# Hierarchical Clustering Project

In this notebook, we will explore Hierarchical Clustering using a dataset from the [Datasets repository](https://github.com/MainakRepositor/Datasets). We will provide an overview of hierarchical clustering, its theoretical background, and demonstrate a complete data analysis workflow including preprocessing, model training, evaluation, and a comparative study using different linkage methods and distance metrics.

### Introduction
Hierarchical clustering is an unsupervised learning method that seeks to build a hierarchy of clusters without requiring the number of clusters to be specified beforehand (though it can be interpreted later from a dendrogram). We primarily distinguish between two approaches:
- **Agglomerative (Bottom-Up) Clustering:** Start with each data point as its own cluster and iteratively merge clusters.
- **Divisive (Top-Down) Clustering:** Start with one cluster containing all points and iteratively split it into smaller clusters.

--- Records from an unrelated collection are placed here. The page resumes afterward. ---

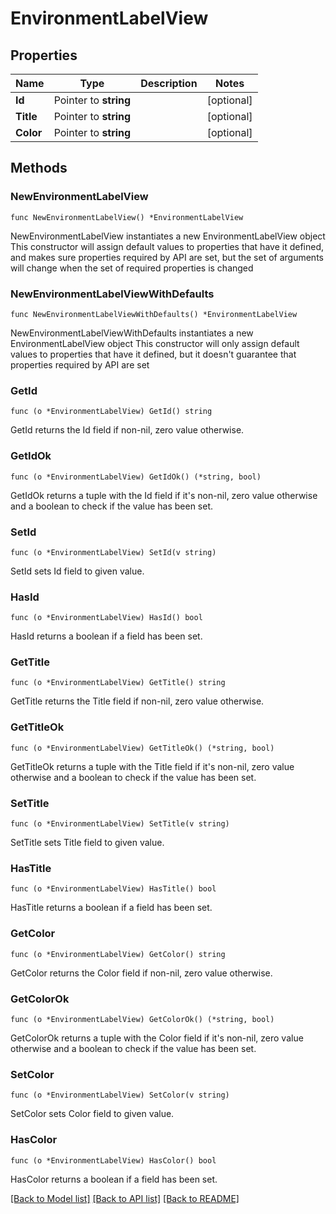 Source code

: # EnvironmentLabelView

## Properties

Name | Type | Description | Notes
------------ | ------------- | ------------- | -------------
**Id** | Pointer to **string** |  | [optional] 
**Title** | Pointer to **string** |  | [optional] 
**Color** | Pointer to **string** |  | [optional] 

## Methods

### NewEnvironmentLabelView

`func NewEnvironmentLabelView() *EnvironmentLabelView`

NewEnvironmentLabelView instantiates a new EnvironmentLabelView object
This constructor will assign default values to properties that have it defined,
and makes sure properties required by API are set, but the set of arguments
will change when the set of required properties is changed

### NewEnvironmentLabelViewWithDefaults

`func NewEnvironmentLabelViewWithDefaults() *EnvironmentLabelView`

NewEnvironmentLabelViewWithDefaults instantiates a new EnvironmentLabelView object
This constructor will only assign default values to properties that have it defined,
but it doesn't guarantee that properties required by API are set

### GetId

`func (o *EnvironmentLabelView) GetId() string`

GetId returns the Id field if non-nil, zero value otherwise.

### GetIdOk

`func (o *EnvironmentLabelView) GetIdOk() (*string, bool)`

GetIdOk returns a tuple with the Id field if it's non-nil, zero value otherwise
and a boolean to check if the value has been set.

### SetId

`func (o *EnvironmentLabelView) SetId(v string)`

SetId sets Id field to given value.

### HasId

`func (o *EnvironmentLabelView) HasId() bool`

HasId returns a boolean if a field has been set.

### GetTitle

`func (o *EnvironmentLabelView) GetTitle() string`

GetTitle returns the Title field if non-nil, zero value otherwise.

### GetTitleOk

`func (o *EnvironmentLabelView) GetTitleOk() (*string, bool)`

GetTitleOk returns a tuple with the Title field if it's non-nil, zero value otherwise
and a boolean to check if the value has been set.

### SetTitle

`func (o *EnvironmentLabelView) SetTitle(v string)`

SetTitle sets Title field to given value.

### HasTitle

`func (o *EnvironmentLabelView) HasTitle() bool`

HasTitle returns a boolean if a field has been set.

### GetColor

`func (o *EnvironmentLabelView) GetColor() string`

GetColor returns the Color field if non-nil, zero value otherwise.

### GetColorOk

`func (o *EnvironmentLabelView) GetColorOk() (*string, bool)`

GetColorOk returns a tuple with the Color field if it's non-nil, zero value otherwise
and a boolean to check if the value has been set.

### SetColor

`func (o *EnvironmentLabelView) SetColor(v string)`

SetColor sets Color field to given value.

### HasColor

`func (o *EnvironmentLabelView) HasColor() bool`

HasColor returns a boolean if a field has been set.


[[Back to Model list]](../README.md#documentation-for-models) [[Back to API list]](../README.md#documentation-for-api-endpoints) [[Back to README]](../README.md)


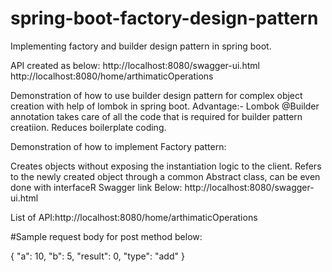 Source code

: # spring-boot-factory-design-pattern
Implementing factory and builder design pattern in spring boot.

API created as below: http://localhost:8080/swagger-ui.html http://localhost:8080/home/arthimaticOperations

Demonstration of how to use builder design pattern for complex object creation with help of lombok in spring boot. Advantage:- Lombok @Builder annotation takes care of all the code that is required for builder pattern creatiion. Reduces boilerplate coding.

Demonstration of how to implement Factory pattern:

Creates objects without exposing the instantiation logic to the client.
Refers to the newly created object through a common Abstract class, can be even done with interfaceR
Swagger link Below: http://localhost:8080/swagger-ui.html

List of API:http://localhost:8080/home/arthimaticOperations

#Sample request body for post method below:

{ "a": 10, "b": 5, "result": 0, "type": "add" }
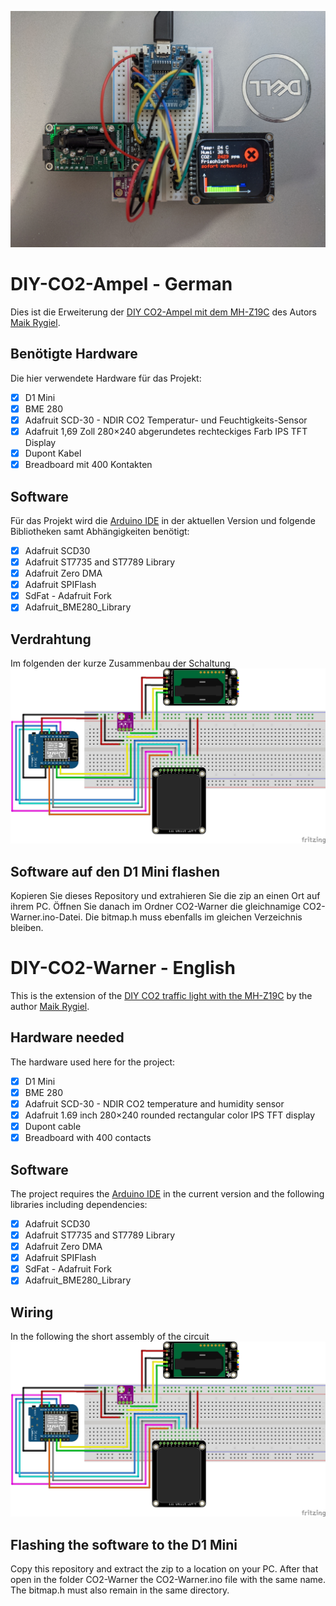 ![Schema](images/Titel.jpg)

# DIY-CO2-Ampel - German
Dies ist die Erweiterung der [DIY CO2-Ampel mit dem MH-Z19C](https://www.blog.berrybase.de/blog/2021/02/16/diy-co2-ampel-mit-dem-mh-z19c/) des Autors [Maik Rygiel](https://www.blog.berrybase.de/blog/author/maik-rygiel/).
## Benötigte Hardware
Die hier verwendete Hardware für das Projekt:
- [x] D1 Mini
- [x] BME 280
- [X] Adafruit SCD-30 - NDIR CO2 Temperatur- und Feuchtigkeits-Sensor 
- [X] Adafruit 1,69 Zoll 280×240 abgerundetes rechteckiges Farb IPS TFT Display 
- [X] Dupont Kabel
- [X]  Breadboard mit 400 Kontakten

## Software
Für das Projekt wird die [Arduino IDE](https://www.arduino.cc/en/software) in der aktuellen Version und folgende Bibliotheken samt Abhängigkeiten benötigt:
- [x]	Adafruit SCD30 
- [x] Adafruit ST7735 and ST7789 Library
- [x]	Adafruit Zero DMA
- [x]	Adafruit SPIFlash
- [x]	SdFat - Adafruit Fork
- [x]	Adafruit_BME280_Library

## Verdrahtung
Im folgenden der kurze Zusammenbau der Schaltung
![Wiring](images/1_Wiring.jpg)

## Software auf den D1 Mini flashen
Kopieren Sie dieses Repository und extrahieren Sie die zip an einen Ort auf ihrem PC. Öffnen Sie danach im Ordner CO2-Warner die
gleichnamige CO2-Warner.ino-Datei. Die bitmap.h muss ebenfalls im gleichen Verzeichnis bleiben.

# DIY-CO2-Warner - English
This is the extension of the [DIY CO2 traffic light with the MH-Z19C](https://www.blog.berrybase.de/blog/2021/02/16/diy-co2-ampel-mit-dem-mh-z19c/) by the author [Maik Rygiel](https://www.blog.berrybase.de/blog/author/maik-rygiel/).
## Hardware needed
The hardware used here for the project:
- [x] D1 Mini
- [x] BME 280
- [X] Adafruit SCD-30 - NDIR CO2 temperature and humidity sensor 
- [X] Adafruit 1.69 inch 280×240 rounded rectangular color IPS TFT display 
- [X] Dupont cable
- [X] Breadboard with 400 contacts

## Software
The project requires the [Arduino IDE](https://www.arduino.cc/en/software) in the current version and the following libraries including dependencies:
- [x] Adafruit SCD30 
- [x] Adafruit ST7735 and ST7789 Library
- [x] Adafruit Zero DMA
- [x] Adafruit SPIFlash
- [x] SdFat - Adafruit Fork
- [x] Adafruit_BME280_Library

## Wiring
In the following the short assembly of the circuit
![Wiring](images/1_Wiring.jpg)

## Flashing the software to the D1 Mini
Copy this repository and extract the zip to a location on your PC. After that open in the folder CO2-Warner the
CO2-Warner.ino file with the same name. The bitmap.h must also remain in the same directory.
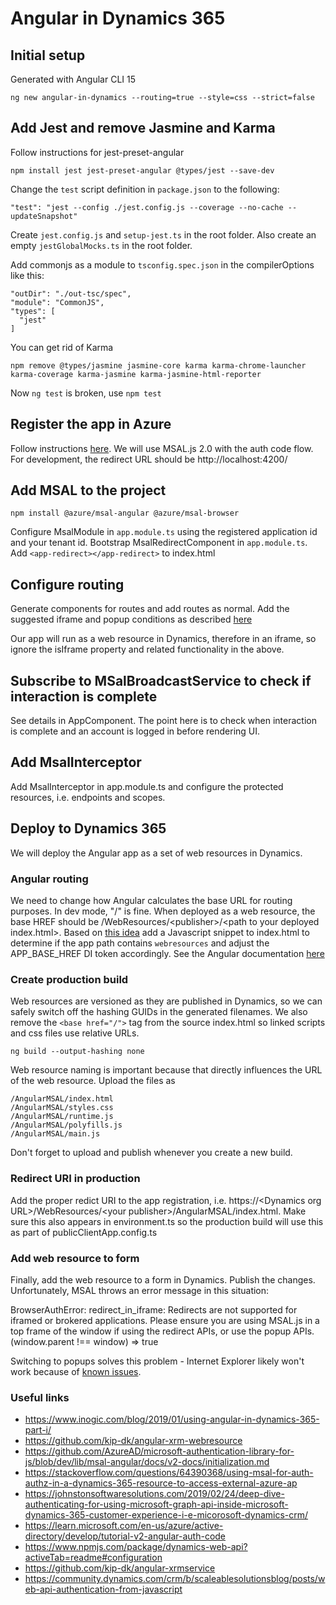 # Angular in Dynamics 365

## Initial setup

Generated with Angular CLI 15

    ng new angular-in-dynamics --routing=true --style=css --strict=false

## Add Jest and remove Jasmine and Karma

Follow instructions for jest-preset-angular 

    npm install jest jest-preset-angular @types/jest --save-dev

Change the `test` script definition in `package.json` to the following:

    "test": "jest --config ./jest.config.js --coverage --no-cache --updateSnapshot"

Create `jest.config.js` and `setup-jest.ts` in the root folder. Also create an empty `jestGlobalMocks.ts` in the root folder.

Add commonjs as a module to `tsconfig.spec.json` in the compilerOptions like this:

    "outDir": "./out-tsc/spec",
    "module": "CommonJS",
    "types": [
      "jest"
    ]

You can get rid of Karma

    npm remove @types/jasmine jasmine-core karma karma-chrome-launcher karma-coverage karma-jasmine karma-jasmine-html-reporter

Now `ng test` is broken, use `npm test`

## Register the app in Azure

Follow instructions [here](https://learn.microsoft.com/en-us/azure/active-directory/develop/scenario-spa-app-registration). We will use MSAL.js 2.0 with the auth code flow. For development, the redirect URL should be http://localhost:4200/

## Add MSAL to the project

    npm install @azure/msal-angular @azure/msal-browser

Configure MsalModule in `app.module.ts` using the registered application id and your tenant id. Bootstrap MsalRedirectComponent in `app.module.ts`. Add `<app-redirect></app-redirect>` to index.html

## Configure routing

Generate components for routes and add routes as normal. Add the suggested iframe and popup conditions as described [here](https://learn.microsoft.com/en-us/azure/active-directory/develop/tutorial-v2-angular-auth-code#configure-the-application)

Our app will run as a web resource in Dynamics, therefore in an iframe, so ignore the isIframe property and related functionality in the above.

## Subscribe to MSalBroadcastService to check if interaction is complete

See details in AppComponent. The point here is to check when interaction is complete and an account is logged in before rendering UI.

## Add MsalInterceptor

Add MsalInterceptor in app.module.ts and configure the protected resources, i.e. endpoints and scopes.

## Deploy to Dynamics 365

We will deploy the Angular app as a set of web resources in Dynamics.

### Angular routing

We need to change how Angular calculates the base URL for routing purposes. In dev mode, "/" is fine. When deployed as a web resource, the base HREF should be /WebResources/&lt;publisher>/&lt;path to your deployed index.html>.
Based on [this idea](https://github.com/kip-dk/angular-xrm-webresource#new-2019-08-23-using-angular-routes-in-applications-deployed-to-dynamics-365) add a Javascript snippet to index.html to determine if the app path contains `webresources` and adjust the APP_BASE_HREF DI token accordingly. See the Angular documentation [here](https://angular.io/api/common/APP_BASE_HREF)

### Create production build

Web resources are versioned as they are published in Dynamics, so we can safely switch off the hashing GUIDs in the generated filenames.
We also remove the `<base href="/">` tag from the source index.html so linked scripts and css files use relative URLs.

    ng build --output-hashing none

Web resource naming is important because that directly influences the URL of the web resource. Upload the files as

    /AngularMSAL/index.html
    /AngularMSAL/styles.css
    /AngularMSAL/runtime.js
    /AngularMSAL/polyfills.js
    /AngularMSAL/main.js

Don't forget to upload and publish whenever you create a new build.

### Redirect URI in production

Add the proper redict URI to the app registration, i.e. https://&lt;Dynamics org URL>/WebResources/&lt;your publisher>/AngularMSAL/index.html. Make sure this also appears in environment.ts so the production build will use this as part of publicClientApp.config.ts

### Add web resource to form

Finally, add the web resource to a form in Dynamics. Publish the changes.
Unfortunately, MSAL throws an error message in this situation:

BrowserAuthError: redirect_in_iframe: Redirects are not supported for iframed or brokered applications. Please ensure you are using MSAL.js in a top frame of the window if using the redirect APIs, or use the popup APIs. (window.parent !== window) => true

Switching to popups solves this problem - Internet Explorer likely won't work because of [known issues](https://github.com/AzureAD/microsoft-authentication-library-for-js/blob/dev/lib/msal-browser/docs/internet-explorer.md).

### Useful links

* https://www.inogic.com/blog/2019/01/using-angular-in-dynamics-365-part-i/
* https://github.com/kip-dk/angular-xrm-webresource
* https://github.com/AzureAD/microsoft-authentication-library-for-js/blob/dev/lib/msal-angular/docs/v2-docs/initialization.md
* https://stackoverflow.com/questions/64390368/using-msal-for-auth-authz-in-a-dynamics-365-resource-to-access-external-azure-ap
* https://johnstonsoftwaresolutions.com/2019/02/24/deep-dive-authenticating-for-using-microsoft-graph-api-inside-microsoft-dynamics-365-customer-experience-i-e-micorosoft-dynamics-crm/
* https://learn.microsoft.com/en-us/azure/active-directory/develop/tutorial-v2-angular-auth-code
* https://www.npmjs.com/package/dynamics-web-api?activeTab=readme#configuration
* https://github.com/kip-dk/angular-xrmservice
* https://community.dynamics.com/crm/b/scaleablesolutionsblog/posts/web-api-authentication-from-javascript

**Significance & Applications:**
- **Marketing & Customer Segmentation:** Identify groups of similar customers to personalize marketing strategies.
- **Genealogy & Evolutionary Studies:** Analyze common ancestors and build phylogenetic trees.
- **Social Network Analysis:** Group similar users or communities.
- **Text/Document Clustering:** Group similar documents to organize information.

Hierarchical clustering is particularly helpful when we need to visualize and interpret the nested structure of data. The dendrograms offer insights into how clusters form at various distance thresholds.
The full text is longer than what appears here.